Maxwell’s equations in relativistically covariant form are

\partial_{\mu}F^{\mu\nu}=J^{\nu}
\partial_{[\lambda}F_{\mu\nu]}=0

Since F_{\mu\nu}=-F_{\nu\mu} we can define a 2-form F=F_{\mu\nu}dx^{\mu}dx^{\nu}. We can also define a 1-form J=J_\mu dx^\mu. Then we can re-express Maxwell’s equations using exterior differentiation and the Hodge star.

d*F=*J
dF=0

The continuity equation d*J=0 then follows from the inhomogeneous Maxwell equation. We expect from the homogeneous Maxwell equation that F=dA. In fact this is only true locally. This means that for every event m in our spacetime M there is an open set U with m\in U\subset M and a 1-form A_U on U with F|_U=dA_U. This follows from Poincare’s lemma.

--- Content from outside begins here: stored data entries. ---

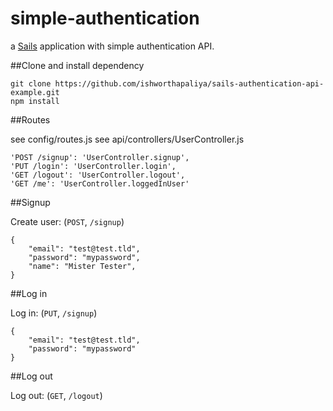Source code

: # simple-authentication

a [Sails](http://sailsjs.org) application with simple authentication API.


##Clone and install dependency

```
git clone https://github.com/ishworthapaliya/sails-authentication-api-example.git
npm install
```


##Routes

see config/routes.js
see api/controllers/UserController.js

```
'POST /signup': 'UserController.signup',
'PUT /login': 'UserController.login',
'GET /logout': 'UserController.logout',
'GET /me': 'UserController.loggedInUser'
```

##Signup

Create user: (`POST`, `/signup`)

```
{
    "email": "test@test.tld",
    "password": "mypassword",
    "name": "Mister Tester",
}
```

##Log in

Log in: (`PUT`, `/signup`)

```
{
    "email": "test@test.tld",
    "password": "mypassword"
}
```

##Log out

Log out: (`GET`, `/logout`)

We cannot say the A exists globally. For instance if F=sin\phi d\phi d\theta, the area form of the unit sphere in spherical coordinates, then dF=cos\phi d\phi d\phi d\theta=0 since d\phi d\phi=0 by antisymmetry of wedge product of 1-forms. Also, taking \Sigma to be the unit sphere, we know that \int_\Sigma F=4\pi. However, by Stokes’ Theorem, if F=dA then \int_\Sigma F=\int_\Sigma dA=\int_{\partial \Sigma} A=0\neq 4\pi. So, we cannot have F=dA globally.

Physically we interpret this as a magnetic monopole with magnetic charge 4\pi and worldline, the time axis, r=0. Mathematically, what is happening is that the complement of the time axis has nontrivial topology. Specifically its second de Rham cohomology is nontrivial. Intuitively, there is a kind of 2-dimensional, spherical “hole” in the complement of the time axis.

In addition to being nonglobal, the potential A is defined only up to addition of a closed 1-form since d(A+d\lambda)=dA=F. We would like to find a global mathematical object corresponding to the potential which doesn’t depend on our “choice of gauge”. This is our motivation for understanding connections on principal bundles.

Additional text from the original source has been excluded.